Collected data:
════════
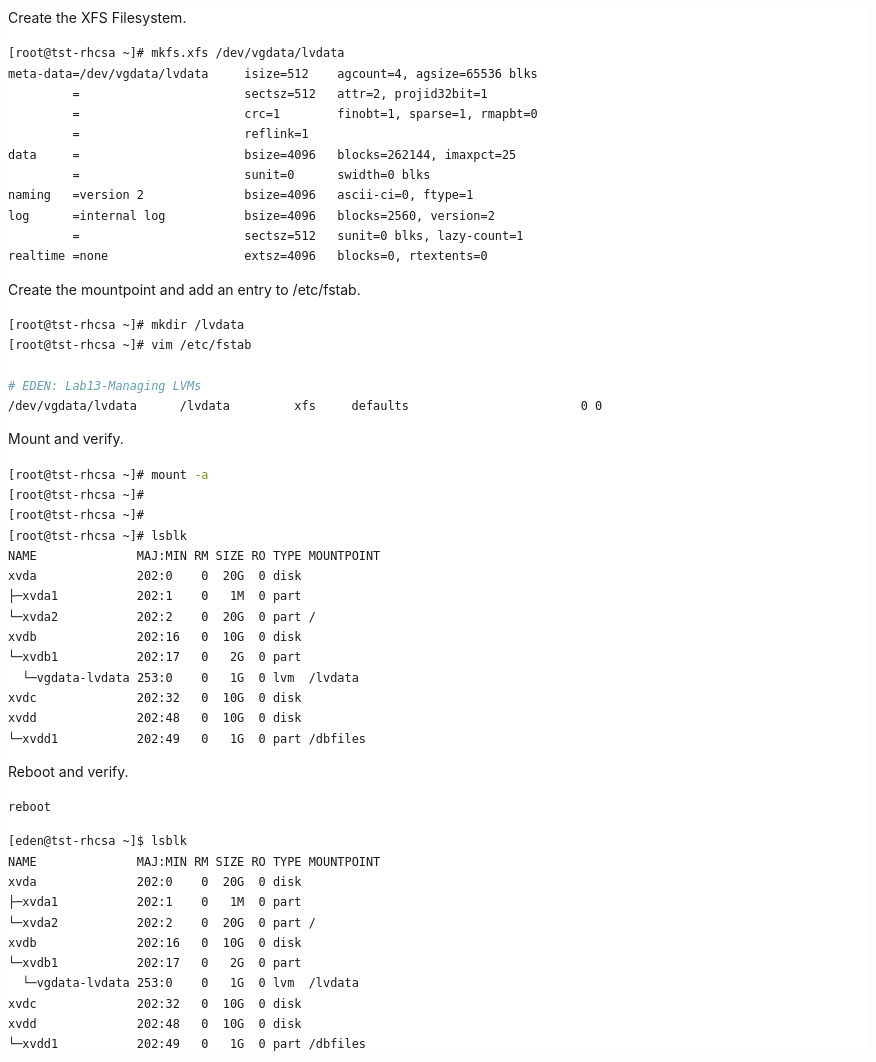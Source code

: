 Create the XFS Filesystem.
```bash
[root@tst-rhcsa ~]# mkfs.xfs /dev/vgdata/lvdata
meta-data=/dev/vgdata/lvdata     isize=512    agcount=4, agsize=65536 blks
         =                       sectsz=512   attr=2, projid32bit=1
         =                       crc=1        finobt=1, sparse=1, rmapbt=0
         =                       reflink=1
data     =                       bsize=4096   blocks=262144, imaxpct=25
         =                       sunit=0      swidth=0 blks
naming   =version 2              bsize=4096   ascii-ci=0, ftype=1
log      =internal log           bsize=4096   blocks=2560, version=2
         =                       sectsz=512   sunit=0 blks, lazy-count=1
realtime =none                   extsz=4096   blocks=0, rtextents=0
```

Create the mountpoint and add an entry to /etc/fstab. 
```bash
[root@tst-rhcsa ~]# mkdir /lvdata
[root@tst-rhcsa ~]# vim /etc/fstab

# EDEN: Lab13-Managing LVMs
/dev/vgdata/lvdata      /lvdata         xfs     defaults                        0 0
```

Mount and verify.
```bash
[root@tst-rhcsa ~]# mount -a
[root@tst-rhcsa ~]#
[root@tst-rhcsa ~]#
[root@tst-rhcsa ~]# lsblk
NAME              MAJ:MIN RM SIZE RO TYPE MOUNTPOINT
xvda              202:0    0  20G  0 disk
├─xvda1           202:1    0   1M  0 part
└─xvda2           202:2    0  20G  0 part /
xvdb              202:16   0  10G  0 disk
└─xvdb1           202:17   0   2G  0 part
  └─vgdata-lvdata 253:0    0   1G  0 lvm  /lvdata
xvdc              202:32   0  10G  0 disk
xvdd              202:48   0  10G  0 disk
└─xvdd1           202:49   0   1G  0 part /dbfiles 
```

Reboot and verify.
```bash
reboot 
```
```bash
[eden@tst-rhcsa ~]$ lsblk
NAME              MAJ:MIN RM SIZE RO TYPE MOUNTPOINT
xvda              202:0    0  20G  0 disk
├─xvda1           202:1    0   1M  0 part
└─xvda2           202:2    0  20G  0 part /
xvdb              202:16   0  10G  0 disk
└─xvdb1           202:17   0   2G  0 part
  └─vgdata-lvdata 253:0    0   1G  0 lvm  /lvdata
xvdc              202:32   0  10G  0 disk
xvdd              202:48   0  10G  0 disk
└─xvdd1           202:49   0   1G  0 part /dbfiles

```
════════
=== Exercise objective ===
Find the number of lines in the records that include the word "version". Write only that number.

=== Answer to the problem ===
2